■ Task details ■
Show every line in the records below that contains the word "removeFilter".

■ Task material ■
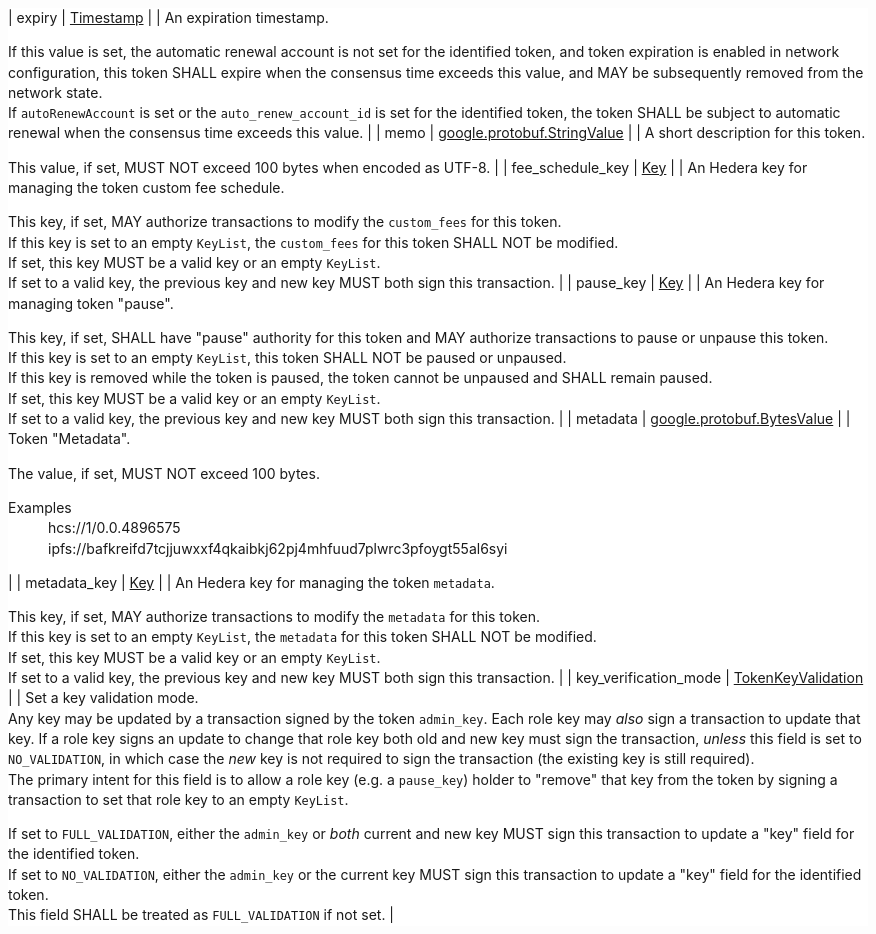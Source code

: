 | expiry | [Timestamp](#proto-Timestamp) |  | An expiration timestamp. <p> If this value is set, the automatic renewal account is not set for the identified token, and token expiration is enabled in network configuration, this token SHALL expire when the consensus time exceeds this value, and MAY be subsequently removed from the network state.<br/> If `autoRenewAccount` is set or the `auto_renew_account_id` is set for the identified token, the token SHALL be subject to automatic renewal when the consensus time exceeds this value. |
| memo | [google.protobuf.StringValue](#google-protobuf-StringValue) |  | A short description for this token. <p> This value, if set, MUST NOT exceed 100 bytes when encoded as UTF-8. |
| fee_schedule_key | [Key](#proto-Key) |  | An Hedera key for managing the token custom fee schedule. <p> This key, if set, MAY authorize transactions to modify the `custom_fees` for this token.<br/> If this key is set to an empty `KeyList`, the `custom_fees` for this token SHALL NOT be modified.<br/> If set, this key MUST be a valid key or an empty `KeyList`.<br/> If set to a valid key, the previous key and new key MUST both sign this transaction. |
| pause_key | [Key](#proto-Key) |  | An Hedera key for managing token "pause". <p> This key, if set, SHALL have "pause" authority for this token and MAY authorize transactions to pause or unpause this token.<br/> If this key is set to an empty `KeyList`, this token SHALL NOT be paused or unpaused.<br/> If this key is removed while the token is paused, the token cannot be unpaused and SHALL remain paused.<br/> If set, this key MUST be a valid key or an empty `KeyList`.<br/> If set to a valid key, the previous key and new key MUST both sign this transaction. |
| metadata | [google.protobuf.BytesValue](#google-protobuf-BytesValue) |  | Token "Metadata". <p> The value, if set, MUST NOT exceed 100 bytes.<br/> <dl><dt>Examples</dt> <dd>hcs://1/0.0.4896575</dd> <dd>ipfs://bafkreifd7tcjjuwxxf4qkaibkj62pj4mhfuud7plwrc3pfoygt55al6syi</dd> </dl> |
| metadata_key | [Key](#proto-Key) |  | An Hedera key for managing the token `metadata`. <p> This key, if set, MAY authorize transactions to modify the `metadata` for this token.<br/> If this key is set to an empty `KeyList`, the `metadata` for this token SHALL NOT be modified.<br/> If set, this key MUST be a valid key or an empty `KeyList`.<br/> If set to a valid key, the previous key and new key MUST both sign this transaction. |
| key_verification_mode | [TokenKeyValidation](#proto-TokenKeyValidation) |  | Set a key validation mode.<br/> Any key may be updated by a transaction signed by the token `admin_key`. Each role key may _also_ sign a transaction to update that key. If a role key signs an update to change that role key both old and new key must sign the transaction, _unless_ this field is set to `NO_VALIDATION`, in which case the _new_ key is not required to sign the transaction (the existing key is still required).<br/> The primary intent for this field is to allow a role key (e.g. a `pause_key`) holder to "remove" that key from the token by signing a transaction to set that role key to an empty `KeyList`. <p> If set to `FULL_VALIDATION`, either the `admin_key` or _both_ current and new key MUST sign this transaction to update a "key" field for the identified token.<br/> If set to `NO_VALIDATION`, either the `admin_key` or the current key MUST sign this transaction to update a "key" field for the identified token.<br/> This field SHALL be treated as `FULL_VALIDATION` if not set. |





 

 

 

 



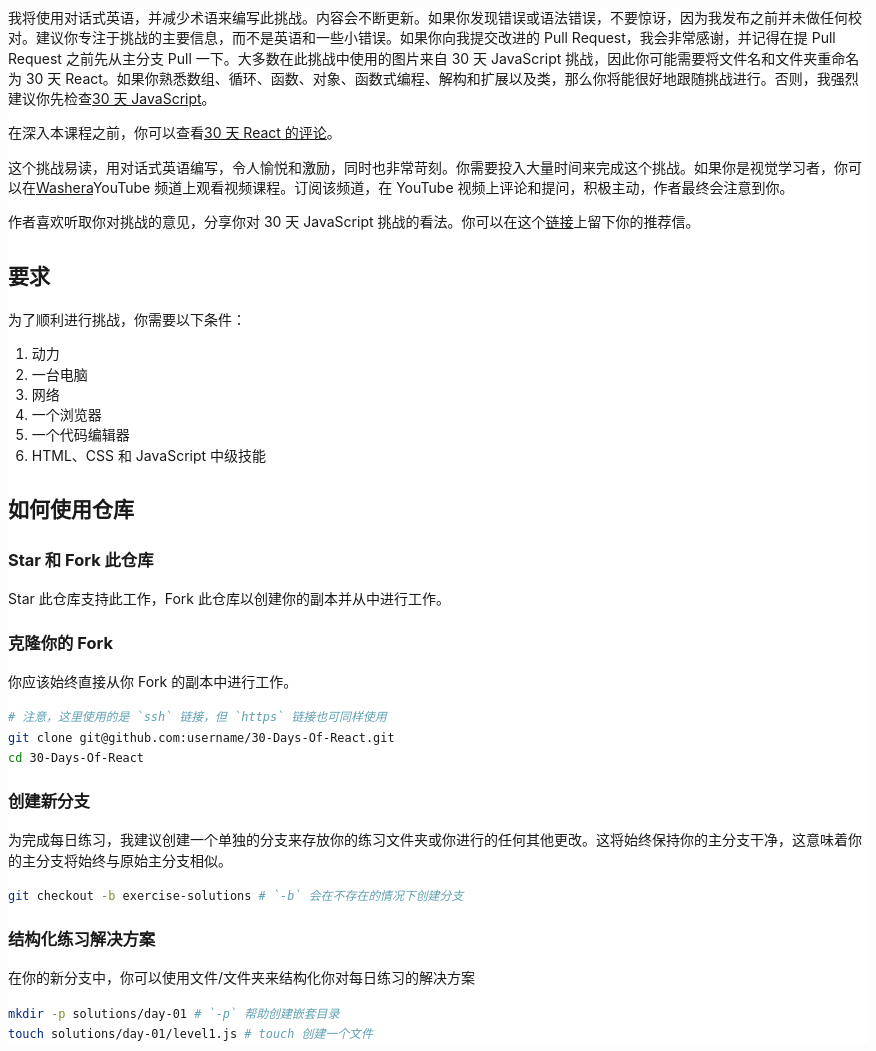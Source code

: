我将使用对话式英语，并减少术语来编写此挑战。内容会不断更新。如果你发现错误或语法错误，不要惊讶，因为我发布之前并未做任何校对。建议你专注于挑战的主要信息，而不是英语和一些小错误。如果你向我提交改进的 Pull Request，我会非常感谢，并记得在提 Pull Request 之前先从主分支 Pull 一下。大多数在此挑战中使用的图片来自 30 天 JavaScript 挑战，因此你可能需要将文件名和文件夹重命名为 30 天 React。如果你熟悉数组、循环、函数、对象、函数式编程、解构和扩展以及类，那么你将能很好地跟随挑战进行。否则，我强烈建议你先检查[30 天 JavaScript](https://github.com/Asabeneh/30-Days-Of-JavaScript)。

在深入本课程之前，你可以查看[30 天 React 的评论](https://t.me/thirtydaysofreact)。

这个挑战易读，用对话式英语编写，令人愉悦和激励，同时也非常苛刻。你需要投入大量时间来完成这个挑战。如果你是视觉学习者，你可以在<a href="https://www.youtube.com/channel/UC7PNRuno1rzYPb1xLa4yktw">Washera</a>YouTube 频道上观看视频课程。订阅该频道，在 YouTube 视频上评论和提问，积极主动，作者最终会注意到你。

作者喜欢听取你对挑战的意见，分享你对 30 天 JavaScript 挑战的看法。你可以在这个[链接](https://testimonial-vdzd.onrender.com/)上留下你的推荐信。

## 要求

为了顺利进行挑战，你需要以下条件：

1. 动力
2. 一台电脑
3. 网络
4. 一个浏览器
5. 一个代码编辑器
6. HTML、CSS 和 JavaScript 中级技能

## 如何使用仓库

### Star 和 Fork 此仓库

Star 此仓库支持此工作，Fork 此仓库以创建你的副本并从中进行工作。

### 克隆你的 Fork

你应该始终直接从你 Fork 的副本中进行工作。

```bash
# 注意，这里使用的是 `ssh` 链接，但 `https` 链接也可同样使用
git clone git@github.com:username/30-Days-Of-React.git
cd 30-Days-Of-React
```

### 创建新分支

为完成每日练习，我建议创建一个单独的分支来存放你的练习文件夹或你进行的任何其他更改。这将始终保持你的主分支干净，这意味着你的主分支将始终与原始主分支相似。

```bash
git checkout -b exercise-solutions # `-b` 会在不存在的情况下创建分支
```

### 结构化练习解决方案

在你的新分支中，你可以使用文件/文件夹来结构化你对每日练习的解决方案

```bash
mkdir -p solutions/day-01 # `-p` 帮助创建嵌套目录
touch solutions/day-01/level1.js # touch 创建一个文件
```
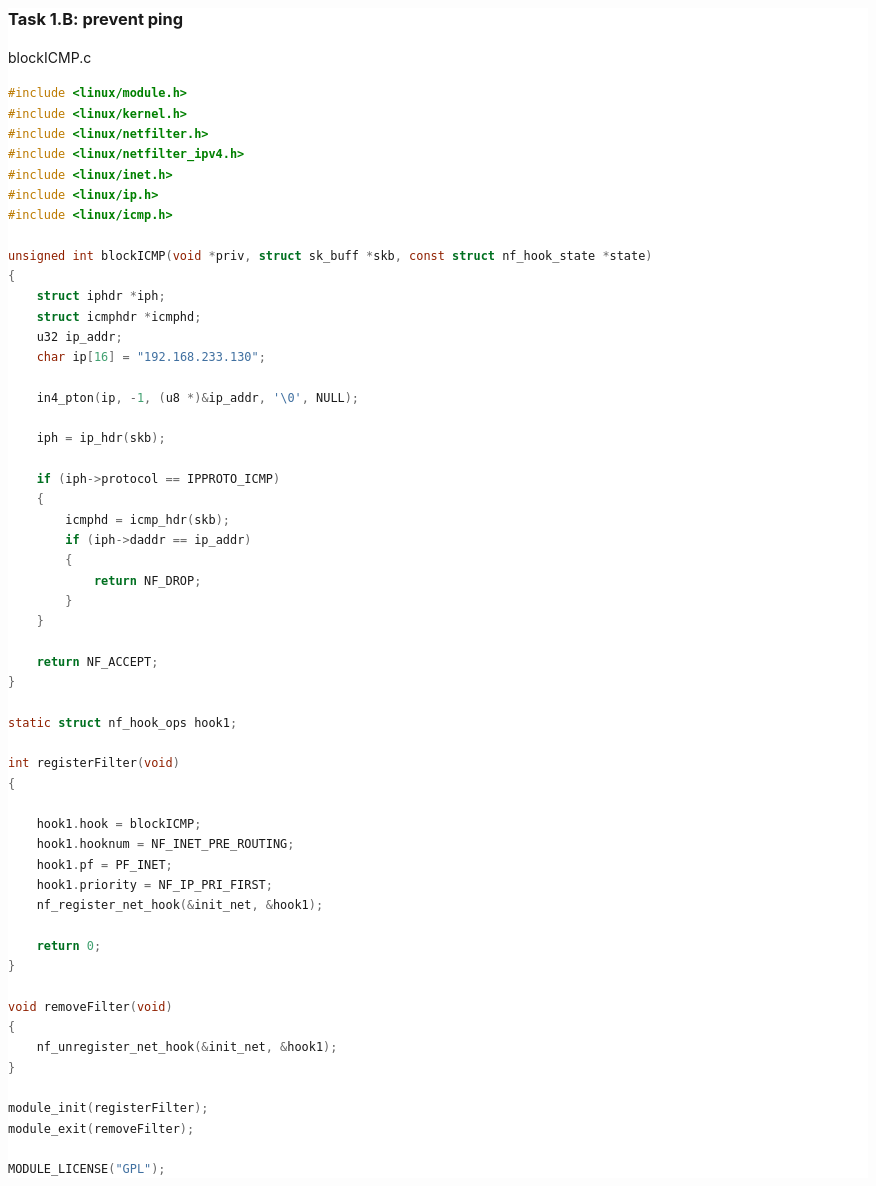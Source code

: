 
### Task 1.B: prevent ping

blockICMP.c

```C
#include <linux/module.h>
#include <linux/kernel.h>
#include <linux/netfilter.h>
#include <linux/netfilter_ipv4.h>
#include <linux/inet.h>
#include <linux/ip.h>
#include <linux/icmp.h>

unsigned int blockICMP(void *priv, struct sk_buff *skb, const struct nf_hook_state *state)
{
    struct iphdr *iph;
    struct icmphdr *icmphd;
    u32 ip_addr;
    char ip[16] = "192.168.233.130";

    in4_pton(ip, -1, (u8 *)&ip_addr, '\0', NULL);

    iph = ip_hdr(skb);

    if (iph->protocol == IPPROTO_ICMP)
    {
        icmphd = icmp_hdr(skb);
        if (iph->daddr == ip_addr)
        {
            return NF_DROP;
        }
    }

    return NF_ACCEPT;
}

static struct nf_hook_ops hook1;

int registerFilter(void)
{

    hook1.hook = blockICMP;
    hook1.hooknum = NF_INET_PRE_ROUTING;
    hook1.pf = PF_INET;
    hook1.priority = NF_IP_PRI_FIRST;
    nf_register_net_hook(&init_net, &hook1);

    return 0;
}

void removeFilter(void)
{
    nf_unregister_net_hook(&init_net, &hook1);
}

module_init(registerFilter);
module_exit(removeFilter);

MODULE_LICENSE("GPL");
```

■ Written answer ■
void removeFilter(void)
module_exit(removeFilter);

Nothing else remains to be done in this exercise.